Listed entries:

*** Block opens ***

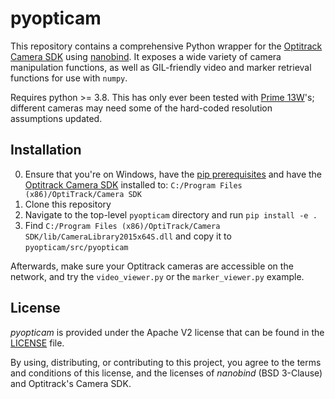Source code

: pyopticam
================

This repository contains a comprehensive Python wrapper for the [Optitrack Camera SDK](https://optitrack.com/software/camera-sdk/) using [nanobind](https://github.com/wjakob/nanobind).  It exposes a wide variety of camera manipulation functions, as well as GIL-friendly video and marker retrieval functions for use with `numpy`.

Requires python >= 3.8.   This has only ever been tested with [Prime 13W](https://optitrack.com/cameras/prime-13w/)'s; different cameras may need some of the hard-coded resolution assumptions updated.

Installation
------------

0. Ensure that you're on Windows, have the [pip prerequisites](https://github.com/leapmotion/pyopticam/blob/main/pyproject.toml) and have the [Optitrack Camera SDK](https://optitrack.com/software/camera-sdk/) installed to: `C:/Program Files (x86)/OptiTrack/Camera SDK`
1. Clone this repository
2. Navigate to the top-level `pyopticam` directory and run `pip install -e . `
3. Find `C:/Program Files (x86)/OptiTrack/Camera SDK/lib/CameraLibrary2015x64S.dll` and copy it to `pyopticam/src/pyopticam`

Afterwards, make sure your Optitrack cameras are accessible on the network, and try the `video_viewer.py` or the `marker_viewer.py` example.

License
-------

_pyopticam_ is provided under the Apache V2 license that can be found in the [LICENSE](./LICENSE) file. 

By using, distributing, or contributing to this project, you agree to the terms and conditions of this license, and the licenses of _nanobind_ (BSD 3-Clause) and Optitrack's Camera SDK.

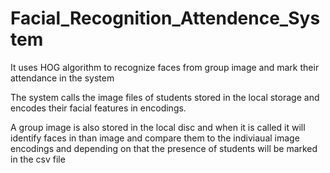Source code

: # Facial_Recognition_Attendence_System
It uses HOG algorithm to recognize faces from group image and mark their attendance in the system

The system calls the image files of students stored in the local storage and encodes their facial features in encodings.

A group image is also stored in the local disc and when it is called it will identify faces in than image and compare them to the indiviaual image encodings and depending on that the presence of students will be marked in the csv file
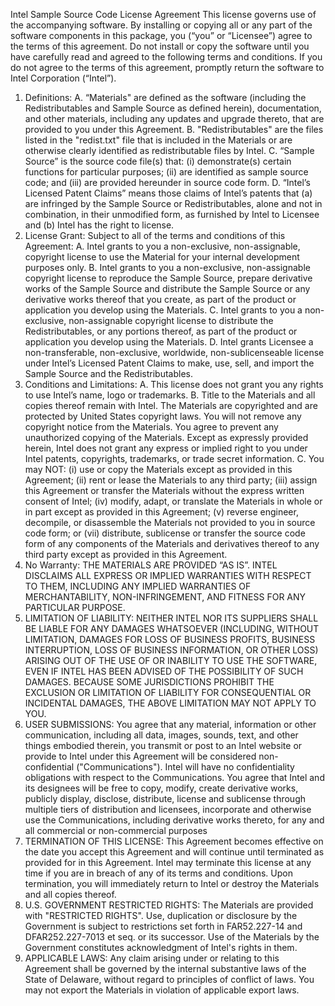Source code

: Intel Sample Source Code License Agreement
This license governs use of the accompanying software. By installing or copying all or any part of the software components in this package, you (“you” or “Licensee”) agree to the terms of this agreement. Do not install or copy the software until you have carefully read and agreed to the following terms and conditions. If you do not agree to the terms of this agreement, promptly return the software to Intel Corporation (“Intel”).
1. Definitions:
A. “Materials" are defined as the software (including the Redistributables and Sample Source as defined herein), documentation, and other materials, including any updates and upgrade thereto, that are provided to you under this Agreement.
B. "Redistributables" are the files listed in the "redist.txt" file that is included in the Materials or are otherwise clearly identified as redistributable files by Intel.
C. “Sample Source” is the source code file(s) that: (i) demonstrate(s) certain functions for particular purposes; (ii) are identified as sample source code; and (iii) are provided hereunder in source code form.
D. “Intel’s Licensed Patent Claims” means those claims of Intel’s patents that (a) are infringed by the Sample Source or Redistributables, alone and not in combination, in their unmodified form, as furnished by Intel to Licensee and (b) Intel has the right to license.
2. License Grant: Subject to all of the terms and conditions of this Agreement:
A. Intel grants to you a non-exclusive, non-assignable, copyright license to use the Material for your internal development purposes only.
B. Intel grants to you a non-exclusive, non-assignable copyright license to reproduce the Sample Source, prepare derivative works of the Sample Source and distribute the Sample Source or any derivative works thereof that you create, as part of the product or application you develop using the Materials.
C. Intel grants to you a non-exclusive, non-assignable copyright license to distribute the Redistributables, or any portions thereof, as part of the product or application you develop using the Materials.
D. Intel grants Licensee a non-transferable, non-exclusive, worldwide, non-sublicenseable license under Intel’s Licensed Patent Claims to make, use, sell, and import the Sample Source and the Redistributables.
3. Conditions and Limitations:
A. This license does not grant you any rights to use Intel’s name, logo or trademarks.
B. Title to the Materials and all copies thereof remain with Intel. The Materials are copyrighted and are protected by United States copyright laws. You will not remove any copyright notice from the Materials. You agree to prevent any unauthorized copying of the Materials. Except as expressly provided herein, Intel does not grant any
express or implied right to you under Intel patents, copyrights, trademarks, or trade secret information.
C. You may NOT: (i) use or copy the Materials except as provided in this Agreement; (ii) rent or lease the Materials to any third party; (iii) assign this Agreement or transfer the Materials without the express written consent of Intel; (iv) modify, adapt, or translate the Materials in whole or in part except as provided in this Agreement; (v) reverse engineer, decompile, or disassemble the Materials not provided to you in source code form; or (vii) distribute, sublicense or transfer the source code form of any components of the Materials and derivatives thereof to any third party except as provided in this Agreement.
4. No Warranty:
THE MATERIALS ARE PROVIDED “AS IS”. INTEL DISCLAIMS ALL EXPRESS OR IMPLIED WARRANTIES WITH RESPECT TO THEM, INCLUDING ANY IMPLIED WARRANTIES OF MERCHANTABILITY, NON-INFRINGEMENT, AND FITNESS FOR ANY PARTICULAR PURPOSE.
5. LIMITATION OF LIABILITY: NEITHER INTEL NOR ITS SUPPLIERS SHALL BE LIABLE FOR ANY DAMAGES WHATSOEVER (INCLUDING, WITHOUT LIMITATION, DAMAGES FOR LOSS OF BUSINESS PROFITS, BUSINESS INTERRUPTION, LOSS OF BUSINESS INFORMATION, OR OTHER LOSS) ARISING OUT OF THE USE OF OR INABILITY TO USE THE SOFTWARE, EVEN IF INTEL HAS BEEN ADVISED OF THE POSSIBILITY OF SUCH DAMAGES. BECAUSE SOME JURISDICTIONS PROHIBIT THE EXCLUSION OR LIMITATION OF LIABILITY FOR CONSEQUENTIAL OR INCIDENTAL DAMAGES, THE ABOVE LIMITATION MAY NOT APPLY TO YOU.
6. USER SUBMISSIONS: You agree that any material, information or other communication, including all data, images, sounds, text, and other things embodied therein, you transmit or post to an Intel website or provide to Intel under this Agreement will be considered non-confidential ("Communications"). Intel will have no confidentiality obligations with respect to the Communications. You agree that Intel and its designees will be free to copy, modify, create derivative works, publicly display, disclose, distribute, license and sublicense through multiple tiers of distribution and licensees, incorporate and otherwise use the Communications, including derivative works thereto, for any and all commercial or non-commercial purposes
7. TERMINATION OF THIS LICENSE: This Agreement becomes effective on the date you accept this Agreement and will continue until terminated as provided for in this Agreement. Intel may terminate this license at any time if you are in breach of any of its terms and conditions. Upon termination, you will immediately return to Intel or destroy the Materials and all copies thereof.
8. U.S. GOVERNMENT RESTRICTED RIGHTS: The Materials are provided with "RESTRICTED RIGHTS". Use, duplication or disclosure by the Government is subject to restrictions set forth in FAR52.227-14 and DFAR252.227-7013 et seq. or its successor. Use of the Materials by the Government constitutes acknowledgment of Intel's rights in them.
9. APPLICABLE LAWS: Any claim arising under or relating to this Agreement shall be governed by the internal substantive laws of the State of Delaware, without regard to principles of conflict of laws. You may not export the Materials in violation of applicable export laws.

*** Block closes ***
*** Block opens ***

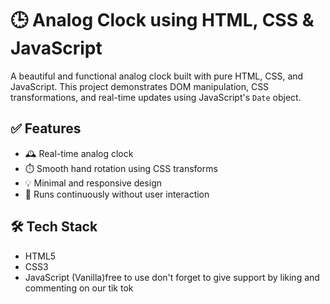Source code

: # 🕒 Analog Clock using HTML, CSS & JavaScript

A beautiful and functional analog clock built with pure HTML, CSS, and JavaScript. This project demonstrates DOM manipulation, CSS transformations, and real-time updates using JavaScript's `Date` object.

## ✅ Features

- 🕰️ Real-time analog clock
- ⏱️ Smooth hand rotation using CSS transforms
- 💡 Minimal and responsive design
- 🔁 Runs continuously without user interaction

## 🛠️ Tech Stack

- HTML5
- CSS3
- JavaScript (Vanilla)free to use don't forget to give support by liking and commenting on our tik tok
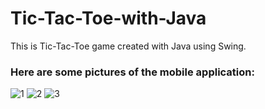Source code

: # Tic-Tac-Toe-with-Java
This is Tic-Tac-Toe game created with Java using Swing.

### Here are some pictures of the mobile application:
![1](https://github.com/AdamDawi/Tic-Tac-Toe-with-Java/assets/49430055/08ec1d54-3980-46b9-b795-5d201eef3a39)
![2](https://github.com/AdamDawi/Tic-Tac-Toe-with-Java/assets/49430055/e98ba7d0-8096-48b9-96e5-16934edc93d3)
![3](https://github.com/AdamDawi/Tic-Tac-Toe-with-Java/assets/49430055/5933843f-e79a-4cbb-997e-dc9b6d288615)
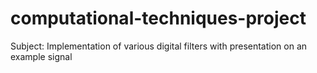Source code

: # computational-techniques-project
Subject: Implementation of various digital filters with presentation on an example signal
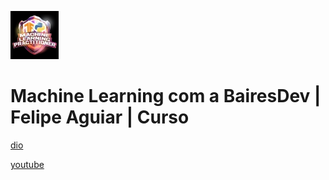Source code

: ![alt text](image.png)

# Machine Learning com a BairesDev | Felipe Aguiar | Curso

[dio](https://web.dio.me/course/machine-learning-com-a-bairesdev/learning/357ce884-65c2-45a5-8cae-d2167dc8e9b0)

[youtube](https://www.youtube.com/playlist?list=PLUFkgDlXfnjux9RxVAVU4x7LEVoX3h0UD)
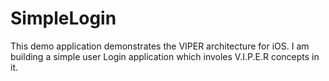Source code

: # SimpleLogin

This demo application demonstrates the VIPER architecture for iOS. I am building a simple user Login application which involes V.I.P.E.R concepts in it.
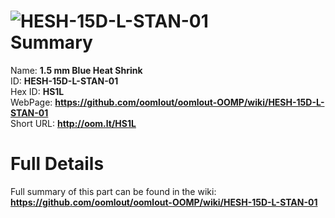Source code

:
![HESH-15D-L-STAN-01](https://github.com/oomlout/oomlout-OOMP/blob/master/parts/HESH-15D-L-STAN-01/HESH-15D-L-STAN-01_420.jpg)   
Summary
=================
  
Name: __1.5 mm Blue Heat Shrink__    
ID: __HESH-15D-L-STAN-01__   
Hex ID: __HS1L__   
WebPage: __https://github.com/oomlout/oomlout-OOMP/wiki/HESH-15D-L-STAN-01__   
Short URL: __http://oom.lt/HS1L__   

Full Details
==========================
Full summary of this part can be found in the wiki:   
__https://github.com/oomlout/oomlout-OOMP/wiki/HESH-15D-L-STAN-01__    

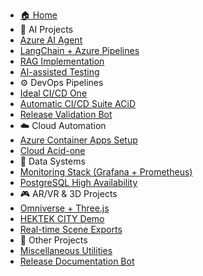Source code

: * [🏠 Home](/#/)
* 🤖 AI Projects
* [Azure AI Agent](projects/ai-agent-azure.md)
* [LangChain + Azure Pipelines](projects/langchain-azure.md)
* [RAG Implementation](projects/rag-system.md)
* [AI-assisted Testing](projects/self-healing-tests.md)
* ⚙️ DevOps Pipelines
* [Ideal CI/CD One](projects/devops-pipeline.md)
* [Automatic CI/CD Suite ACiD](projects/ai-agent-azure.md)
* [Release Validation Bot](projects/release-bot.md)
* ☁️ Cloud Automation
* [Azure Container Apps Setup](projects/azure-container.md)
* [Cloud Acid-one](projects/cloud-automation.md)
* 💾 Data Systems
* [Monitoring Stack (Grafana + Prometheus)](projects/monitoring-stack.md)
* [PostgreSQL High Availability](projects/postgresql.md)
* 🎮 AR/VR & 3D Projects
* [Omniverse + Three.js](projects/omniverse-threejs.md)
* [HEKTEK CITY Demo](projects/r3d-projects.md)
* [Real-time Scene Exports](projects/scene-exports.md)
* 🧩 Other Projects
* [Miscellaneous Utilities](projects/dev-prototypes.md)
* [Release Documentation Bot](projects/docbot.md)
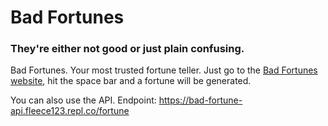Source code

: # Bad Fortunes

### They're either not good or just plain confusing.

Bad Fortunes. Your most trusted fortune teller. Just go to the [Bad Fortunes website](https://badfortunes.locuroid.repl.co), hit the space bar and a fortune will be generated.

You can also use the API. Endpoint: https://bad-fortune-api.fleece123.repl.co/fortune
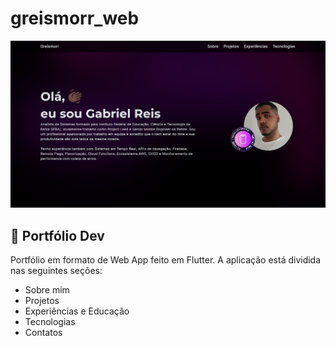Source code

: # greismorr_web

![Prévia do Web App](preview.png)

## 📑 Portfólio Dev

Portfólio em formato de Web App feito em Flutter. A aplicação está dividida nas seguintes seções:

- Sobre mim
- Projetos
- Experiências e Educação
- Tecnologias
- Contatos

*** Block closes ***

What to work on:
Your output should be the lines above from the one that contains "Container Apps Setup](projects/azure-container.md)" through the one that contains "## 📑 Portfólio Dev", word for word, with pictures left out.

Task result:
* [Azure Container Apps Setup](projects/azure-container.md)
* [Cloud Acid-one](projects/cloud-automation.md)
* 💾 Data Systems
* [Monitoring Stack (Grafana + Prometheus)](projects/monitoring-stack.md)
* [PostgreSQL High Availability](projects/postgresql.md)
* 🎮 AR/VR & 3D Projects
* [Omniverse + Three.js](projects/omniverse-threejs.md)
* [HEKTEK CITY Demo](projects/r3d-projects.md)
* [Real-time Scene Exports](projects/scene-exports.md)
* 🧩 Other Projects
* [Miscellaneous Utilities](projects/dev-prototypes.md)
* [Release Documentation Bot](projects/docbot.md)
Source code

: # Bad Fortunes

### They're either not good or just plain confusing.

Bad Fortunes. Your most trusted fortune teller. Just go to the [Bad Fortunes website](https://badfortunes.locuroid.repl.co), hit the space bar and a fortune will be generated.

You can also use the API. Endpoint: https://bad-fortune-api.fleece123.repl.co/fortune
Source code

: # greismorr_web

![Prévia do Web App](preview.png)

## 📑 Portfólio Dev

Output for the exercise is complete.